-- WORK TASK --
Copy out the lines of the material that include the string "Software".

-- MATERIAL FOR THE TASK --
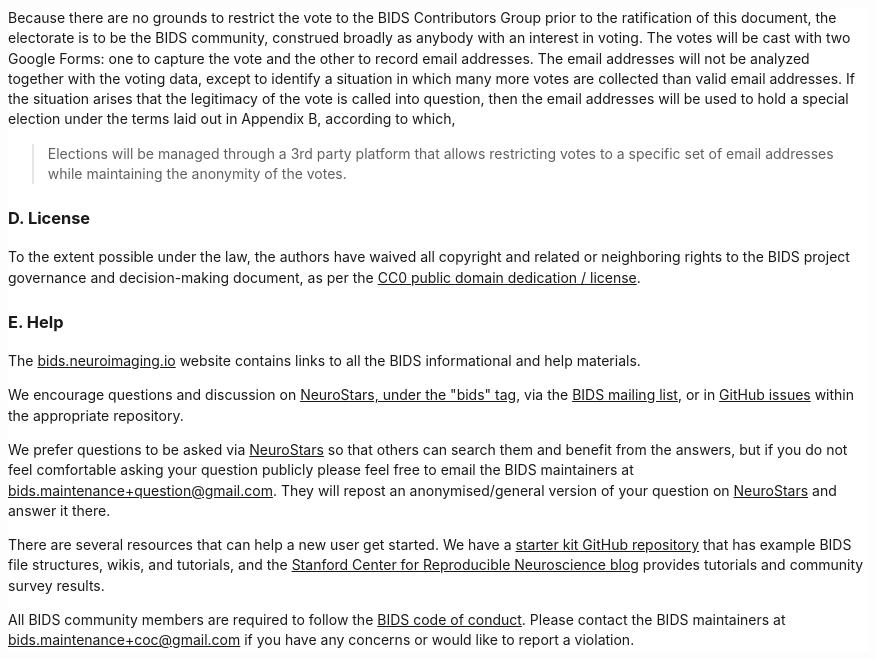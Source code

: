 Because there are no grounds to restrict the vote to the BIDS
Contributors Group prior to the ratification of this document, the
electorate is to be the BIDS community, construed broadly as anybody
with an interest in voting. The votes will be cast with two Google
Forms: one to capture the vote and the other to record email addresses.
The email addresses will not be analyzed together with the voting data,
except to identify a situation in which many more votes are collected
than valid email addresses. If the situation arises that the legitimacy
of the vote is called into question, then the email addresses will be
used to hold a special election under the terms laid out in Appendix B,
according to which,

> Elections will be managed through a 3rd party platform that
> allows restricting votes to a specific set of email addresses while
> maintaining the anonymity of the votes.

### D. License

To the extent possible under the law, the authors have waived all
copyright and related or neighboring rights to the BIDS project
governance and decision-making document, as per the [CC0 public domain
dedication /
license](https://creativecommons.org/publicdomain/zero/1.0/).

### E. Help

The [bids.neuroimaging.io](http://bids.neuroimaging.io/) website
contains links to all the BIDS informational and help materials.

We encourage questions and discussion  on [NeuroStars, under the "bids"
tag](https://neurostars.org/tags/bids), via the [BIDS mailing
list](https://groups.google.com/forum/#!forum/bids-discussion), or in
[GitHub issues](https://github.com/bids-standard/) within the
appropriate repository.

We prefer questions to be asked via
[NeuroStars](https://neurostars.org/tags/bids) so that others can search
them and benefit from the answers, but if you do not feel comfortable
asking your question publicly please feel free to email the BIDS maintainers at
[bids.maintenance+question@gmail.com](mailto:bids.maintenance+question@gmail.com). They will
repost an anonymised/general version of your question on
[NeuroStars](https://neurostars.org/tags/bids) and answer it there.

There are several resources that can help a new user get started.
We have a [starter kit GitHub
repository](https://bids-standard.github.io/bids-starter-kit/) that has
example BIDS file structures, wikis, and tutorials, and the [Stanford
Center for Reproducible Neuroscience
blog](http://reproducibility.stanford.edu/blog/) provides tutorials and
community survey results.

All BIDS community members are required to follow the
[BIDS code of conduct](https://github.com/bids-standard/bids-specification/blob/master/CODE_OF_CONDUCT.md).
Please contact the BIDS maintainers at [bids.maintenance+coc@gmail.com](mailto:bids.maintenance+coc@gmail.com)
if you have any concerns or would like to report a violation.
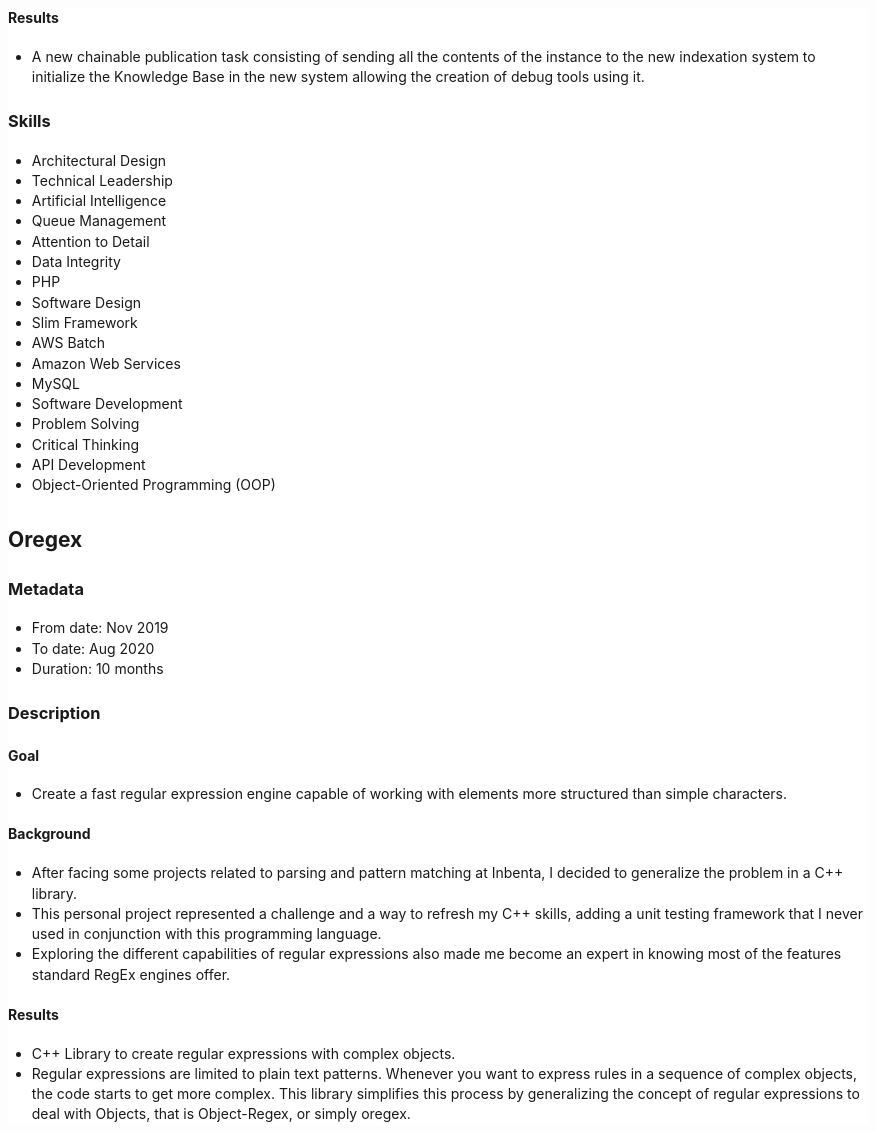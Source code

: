 #### Results
* A new chainable publication task consisting of sending all the contents of the instance to the new indexation system to initialize the Knowledge Base in the new system allowing the creation of debug tools using it.

### Skills
- Architectural Design
- Technical Leadership
- Artificial Intelligence
- Queue Management
- Attention to Detail
- Data Integrity
- PHP
- Software Design
- Slim Framework
- AWS Batch
- Amazon Web Services
- MySQL
- Software Development
- Problem Solving
- Critical Thinking
- API Development
- Object-Oriented Programming (OOP)

## Oregex
### Metadata
- From date: Nov 2019
- To date: Aug 2020
- Duration: 10 months

### Description
#### Goal
* Create a fast regular expression engine capable of working with elements more structured than simple characters.

#### Background
* After facing some projects related to parsing and pattern matching at Inbenta, I decided to generalize the problem in a C++ library.
* This personal project represented a challenge and a way to refresh my C++ skills, adding a unit testing framework that I never used in conjunction with this programming language.
* Exploring the different capabilities of regular expressions also made me become an expert in knowing most of the features standard RegEx engines offer.

#### Results
* C++ Library to create regular expressions with complex objects.
* Regular expressions are limited to plain text patterns. Whenever you want to express rules in a sequence of complex objects, the code starts to get more complex. This library simplifies this process by generalizing the concept of regular expressions to deal with Objects, that is Object-Regex, or simply oregex.
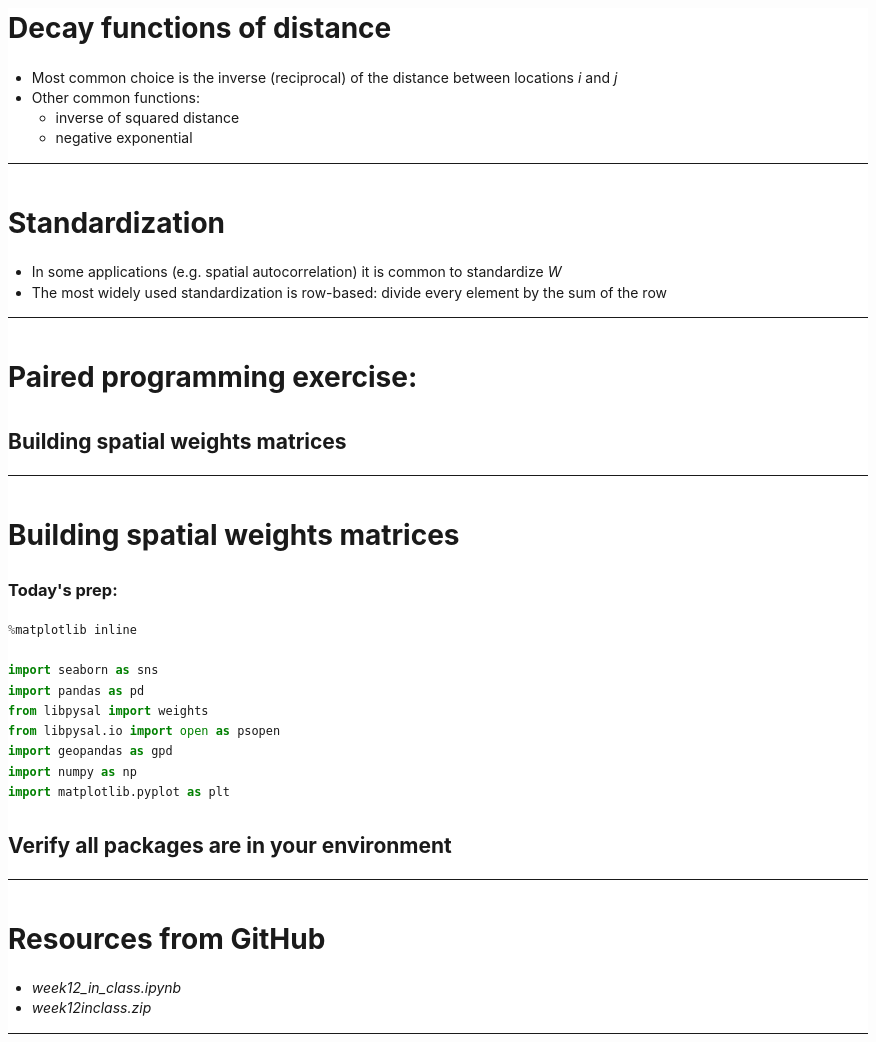 
# Decay functions of distance

- Most common choice is the inverse (reciprocal) of the distance between locations *i* and *j* 
- Other common functions:
    - inverse of squared distance 
    - negative exponential 


---


# Standardization

- In some applications (e.g. spatial autocorrelation) it is common to standardize *W*
- The most widely used standardization is row-based: divide every element by the sum of the row

---


# Paired programming exercise:
## Building spatial weights matrices

---


# Building spatial weights matrices

### Today's prep:

```python
%matplotlib inline

import seaborn as sns
import pandas as pd
from libpysal import weights
from libpysal.io import open as psopen
import geopandas as gpd
import numpy as np
import matplotlib.pyplot as plt

```
## Verify all packages are in your environment

---

# Resources from GitHub
- *week12_in_class.ipynb*
- *week12inclass.zip* 

---
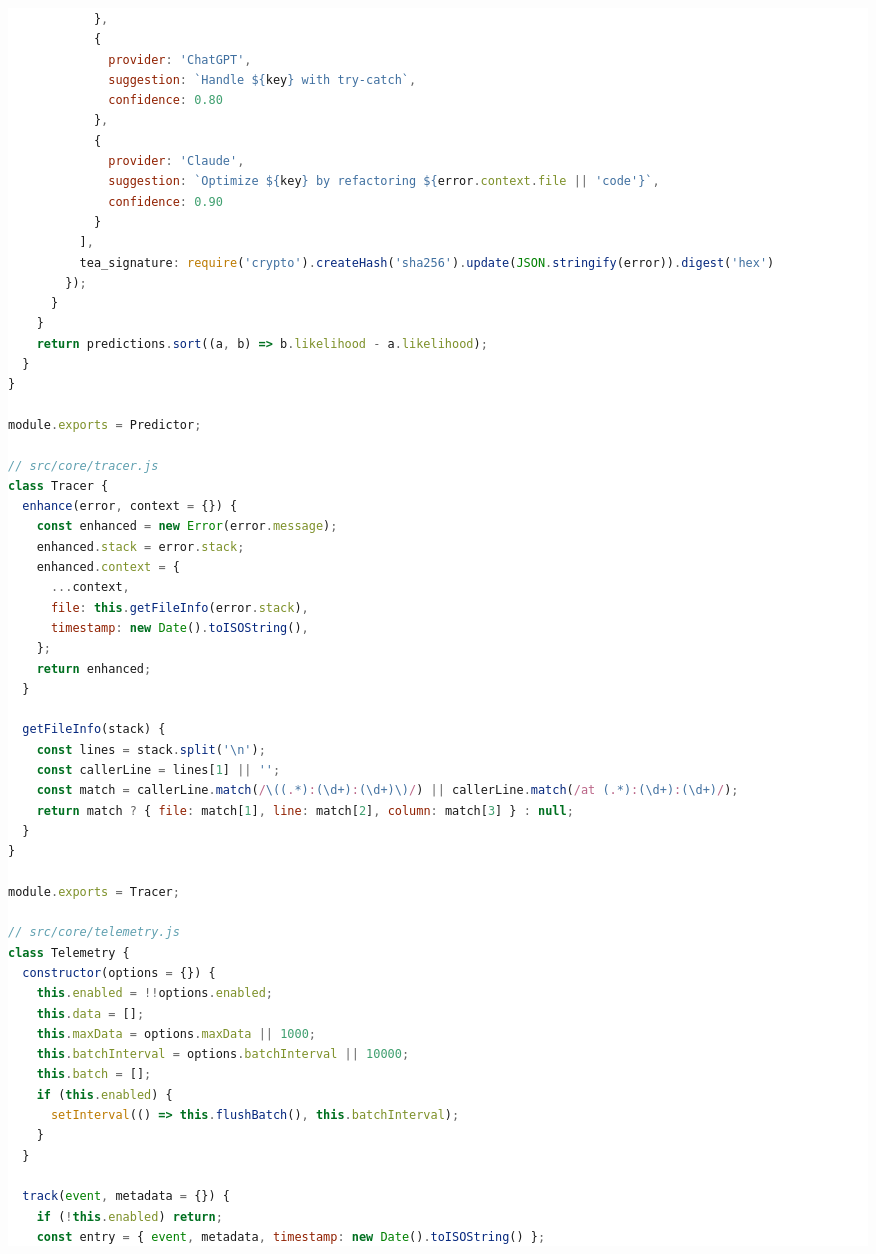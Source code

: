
 ```javascript
            },
            {
              provider: 'ChatGPT',
              suggestion: `Handle ${key} with try-catch`,
              confidence: 0.80
            },
            {
              provider: 'Claude',
              suggestion: `Optimize ${key} by refactoring ${error.context.file || 'code'}`,
              confidence: 0.90
            }
          ],
          tea_signature: require('crypto').createHash('sha256').update(JSON.stringify(error)).digest('hex')
        });
      }
    }
    return predictions.sort((a, b) => b.likelihood - a.likelihood);
  }
}

module.exports = Predictor;

// src/core/tracer.js
class Tracer {
  enhance(error, context = {}) {
    const enhanced = new Error(error.message);
    enhanced.stack = error.stack;
    enhanced.context = {
      ...context,
      file: this.getFileInfo(error.stack),
      timestamp: new Date().toISOString(),
    };
    return enhanced;
  }

  getFileInfo(stack) {
    const lines = stack.split('\n');
    const callerLine = lines[1] || '';
    const match = callerLine.match(/\((.*):(\d+):(\d+)\)/) || callerLine.match(/at (.*):(\d+):(\d+)/);
    return match ? { file: match[1], line: match[2], column: match[3] } : null;
  }
}

module.exports = Tracer;

// src/core/telemetry.js
class Telemetry {
  constructor(options = {}) {
    this.enabled = !!options.enabled;
    this.data = [];
    this.maxData = options.maxData || 1000;
    this.batchInterval = options.batchInterval || 10000;
    this.batch = [];
    if (this.enabled) {
      setInterval(() => this.flushBatch(), this.batchInterval);
    }
  }

  track(event, metadata = {}) {
    if (!this.enabled) return;
    const entry = { event, metadata, timestamp: new Date().toISOString() };
```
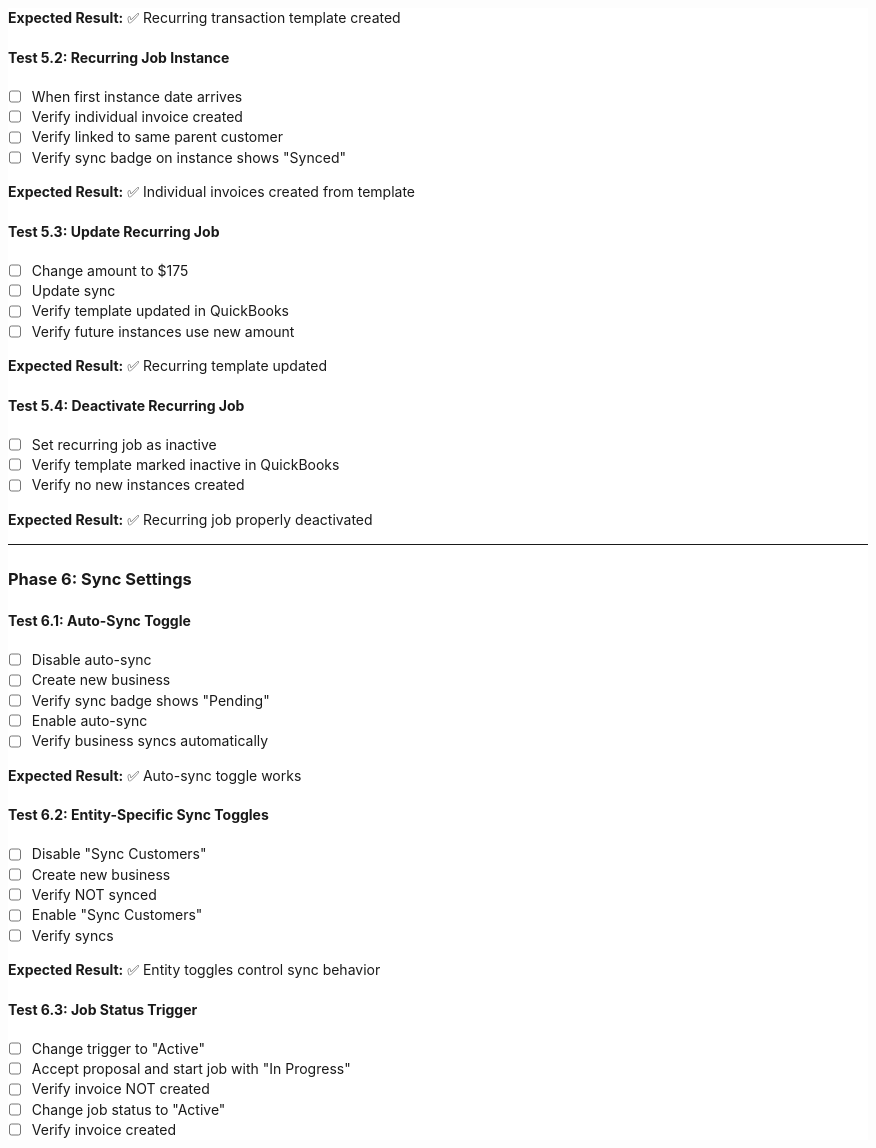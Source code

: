 **Expected Result:** ✅ Recurring transaction template created

#### Test 5.2: Recurring Job Instance
- [ ] When first instance date arrives
- [ ] Verify individual invoice created
- [ ] Verify linked to same parent customer
- [ ] Verify sync badge on instance shows "Synced"

**Expected Result:** ✅ Individual invoices created from template

#### Test 5.3: Update Recurring Job
- [ ] Change amount to $175
- [ ] Update sync
- [ ] Verify template updated in QuickBooks
- [ ] Verify future instances use new amount

**Expected Result:** ✅ Recurring template updated

#### Test 5.4: Deactivate Recurring Job
- [ ] Set recurring job as inactive
- [ ] Verify template marked inactive in QuickBooks
- [ ] Verify no new instances created

**Expected Result:** ✅ Recurring job properly deactivated

---

### Phase 6: Sync Settings

#### Test 6.1: Auto-Sync Toggle
- [ ] Disable auto-sync
- [ ] Create new business
- [ ] Verify sync badge shows "Pending"
- [ ] Enable auto-sync
- [ ] Verify business syncs automatically

**Expected Result:** ✅ Auto-sync toggle works

#### Test 6.2: Entity-Specific Sync Toggles
- [ ] Disable "Sync Customers"
- [ ] Create new business
- [ ] Verify NOT synced
- [ ] Enable "Sync Customers"
- [ ] Verify syncs

**Expected Result:** ✅ Entity toggles control sync behavior

#### Test 6.3: Job Status Trigger
- [ ] Change trigger to "Active"
- [ ] Accept proposal and start job with "In Progress"
- [ ] Verify invoice NOT created
- [ ] Change job status to "Active"
- [ ] Verify invoice created

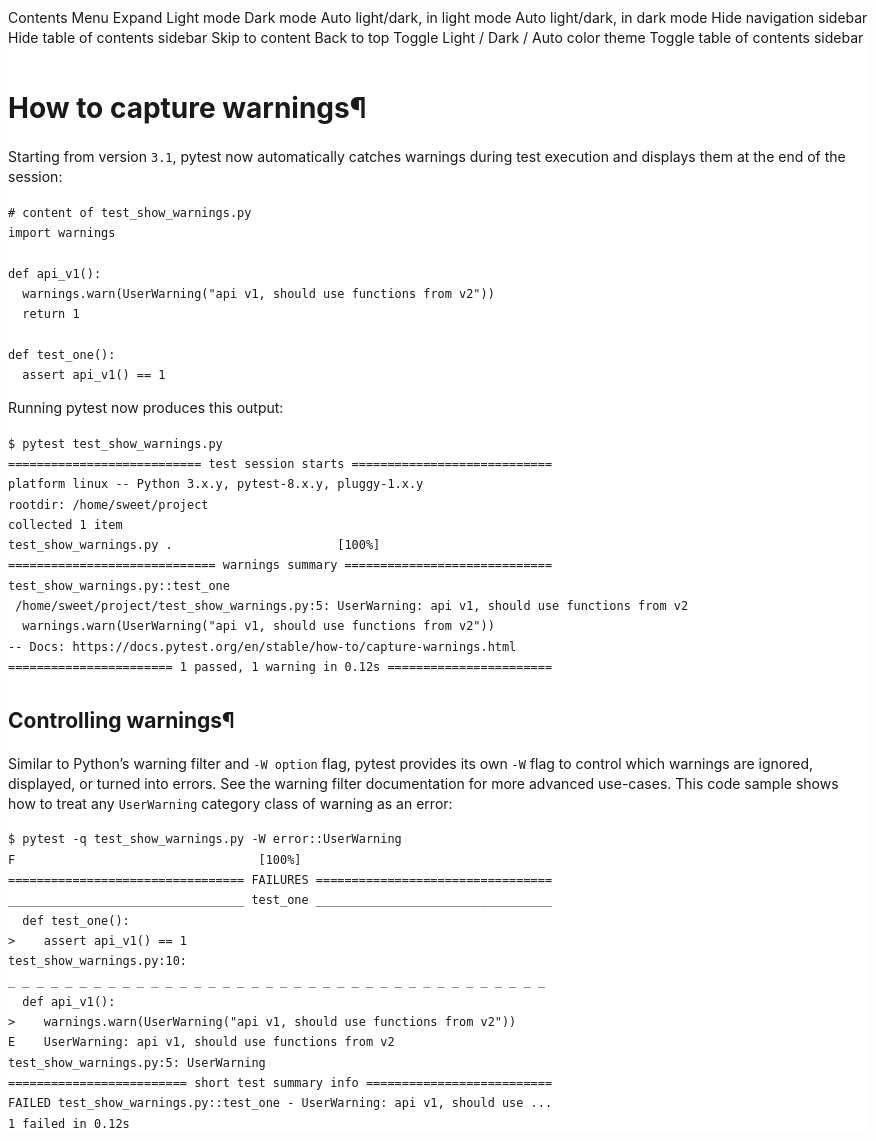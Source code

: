 Contents Menu Expand Light mode Dark mode Auto light/dark, in light mode Auto light/dark, in dark mode
Hide navigation sidebar
Hide table of contents sidebar
Skip to content
Back to top
Toggle Light / Dark / Auto color theme
Toggle table of contents sidebar
# How to capture warnings¶
Starting from version `3.1`, pytest now automatically catches warnings during test execution and displays them at the end of the session:
```
# content of test_show_warnings.py
import warnings

def api_v1():
  warnings.warn(UserWarning("api v1, should use functions from v2"))
  return 1

def test_one():
  assert api_v1() == 1

```

Running pytest now produces this output:
```
$ pytest test_show_warnings.py
=========================== test session starts ============================
platform linux -- Python 3.x.y, pytest-8.x.y, pluggy-1.x.y
rootdir: /home/sweet/project
collected 1 item
test_show_warnings.py .                       [100%]
============================= warnings summary =============================
test_show_warnings.py::test_one
 /home/sweet/project/test_show_warnings.py:5: UserWarning: api v1, should use functions from v2
  warnings.warn(UserWarning("api v1, should use functions from v2"))
-- Docs: https://docs.pytest.org/en/stable/how-to/capture-warnings.html
======================= 1 passed, 1 warning in 0.12s =======================

```

## Controlling warnings¶
Similar to Python’s warning filter and `-W option` flag, pytest provides its own `-W` flag to control which warnings are ignored, displayed, or turned into errors. See the warning filter documentation for more advanced use-cases.
This code sample shows how to treat any `UserWarning` category class of warning as an error:
```
$ pytest -q test_show_warnings.py -W error::UserWarning
F                                  [100%]
================================= FAILURES =================================
_________________________________ test_one _________________________________
  def test_one():
>    assert api_v1() == 1
test_show_warnings.py:10:
_ _ _ _ _ _ _ _ _ _ _ _ _ _ _ _ _ _ _ _ _ _ _ _ _ _ _ _ _ _ _ _ _ _ _ _ _ _
  def api_v1():
>    warnings.warn(UserWarning("api v1, should use functions from v2"))
E    UserWarning: api v1, should use functions from v2
test_show_warnings.py:5: UserWarning
========================= short test summary info ==========================
FAILED test_show_warnings.py::test_one - UserWarning: api v1, should use ...
1 failed in 0.12s

```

-- RESPONSE TO THE EXERCISE --
- Software Design
- Software Development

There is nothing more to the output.